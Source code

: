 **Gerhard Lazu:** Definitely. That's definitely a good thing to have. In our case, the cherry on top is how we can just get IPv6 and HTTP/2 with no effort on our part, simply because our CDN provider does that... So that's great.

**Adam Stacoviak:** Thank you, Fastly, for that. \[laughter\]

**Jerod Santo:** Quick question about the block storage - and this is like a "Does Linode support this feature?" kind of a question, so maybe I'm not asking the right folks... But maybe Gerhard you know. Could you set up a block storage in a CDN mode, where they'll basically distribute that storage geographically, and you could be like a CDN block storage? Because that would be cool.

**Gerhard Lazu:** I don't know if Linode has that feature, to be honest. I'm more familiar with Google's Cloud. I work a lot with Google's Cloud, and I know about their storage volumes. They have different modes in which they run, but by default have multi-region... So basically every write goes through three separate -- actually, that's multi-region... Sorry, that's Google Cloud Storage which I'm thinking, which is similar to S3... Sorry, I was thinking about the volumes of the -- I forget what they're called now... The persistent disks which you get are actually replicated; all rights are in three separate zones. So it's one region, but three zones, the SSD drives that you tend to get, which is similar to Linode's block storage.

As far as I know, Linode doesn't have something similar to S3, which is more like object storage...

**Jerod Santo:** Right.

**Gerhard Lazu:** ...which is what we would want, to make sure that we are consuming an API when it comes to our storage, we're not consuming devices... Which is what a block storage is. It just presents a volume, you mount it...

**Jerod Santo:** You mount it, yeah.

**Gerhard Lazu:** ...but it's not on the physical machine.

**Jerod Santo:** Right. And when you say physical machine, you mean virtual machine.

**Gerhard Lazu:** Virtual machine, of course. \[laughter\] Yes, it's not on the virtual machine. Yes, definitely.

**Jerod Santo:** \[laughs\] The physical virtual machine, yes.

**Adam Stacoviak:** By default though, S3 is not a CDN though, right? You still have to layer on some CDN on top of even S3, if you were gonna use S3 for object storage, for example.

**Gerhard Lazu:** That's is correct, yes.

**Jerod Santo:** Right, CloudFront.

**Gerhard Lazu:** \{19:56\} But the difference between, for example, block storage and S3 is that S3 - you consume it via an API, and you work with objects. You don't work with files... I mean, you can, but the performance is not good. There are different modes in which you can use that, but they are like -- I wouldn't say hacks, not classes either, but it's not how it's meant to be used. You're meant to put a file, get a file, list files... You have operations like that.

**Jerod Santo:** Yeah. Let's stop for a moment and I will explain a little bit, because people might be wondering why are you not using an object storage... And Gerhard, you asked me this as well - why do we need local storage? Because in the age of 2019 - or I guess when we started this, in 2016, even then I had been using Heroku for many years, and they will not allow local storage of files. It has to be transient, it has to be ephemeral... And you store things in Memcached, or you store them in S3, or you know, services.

-=-=-=-=-

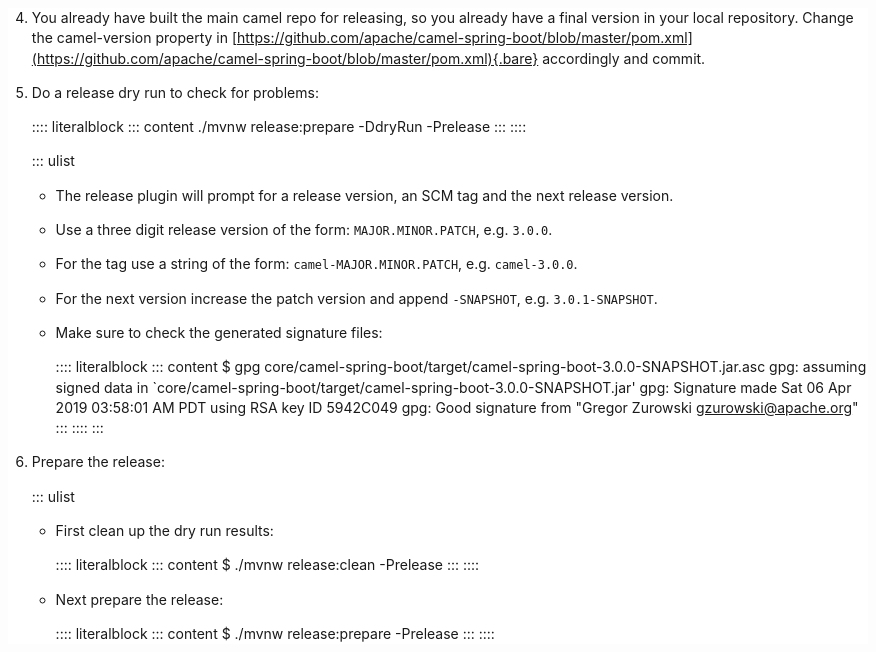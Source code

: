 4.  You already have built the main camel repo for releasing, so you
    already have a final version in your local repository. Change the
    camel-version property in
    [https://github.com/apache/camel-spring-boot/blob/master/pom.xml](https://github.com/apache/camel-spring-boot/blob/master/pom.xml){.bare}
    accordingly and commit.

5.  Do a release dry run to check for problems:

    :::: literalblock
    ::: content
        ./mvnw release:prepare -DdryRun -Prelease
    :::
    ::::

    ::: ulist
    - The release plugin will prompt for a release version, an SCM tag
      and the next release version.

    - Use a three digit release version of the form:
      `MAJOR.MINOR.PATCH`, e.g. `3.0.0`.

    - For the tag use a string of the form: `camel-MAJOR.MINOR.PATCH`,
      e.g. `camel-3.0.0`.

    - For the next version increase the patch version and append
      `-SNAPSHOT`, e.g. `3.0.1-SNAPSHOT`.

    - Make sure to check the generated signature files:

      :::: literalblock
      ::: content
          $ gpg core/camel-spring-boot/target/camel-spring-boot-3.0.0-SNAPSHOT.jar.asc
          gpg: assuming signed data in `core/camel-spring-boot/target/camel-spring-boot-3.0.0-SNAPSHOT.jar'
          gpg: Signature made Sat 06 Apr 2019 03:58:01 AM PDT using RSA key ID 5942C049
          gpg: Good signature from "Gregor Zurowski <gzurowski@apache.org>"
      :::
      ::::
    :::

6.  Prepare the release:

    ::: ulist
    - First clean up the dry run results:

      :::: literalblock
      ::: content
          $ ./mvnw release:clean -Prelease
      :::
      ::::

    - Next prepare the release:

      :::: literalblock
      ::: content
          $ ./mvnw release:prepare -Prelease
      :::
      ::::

-=-=-=-=-

WORK INSTRUCTION. Transcribe, exactly and without additions, the lines of the records above, beginning with the line that contains "is correct, yes." and ending with the line that contains "Santo:** Right, CloudFront.", both included.

EXERCISE OUTPUT.
**Gerhard Lazu:** That's is correct, yes.

**Jerod Santo:** Right, CloudFront.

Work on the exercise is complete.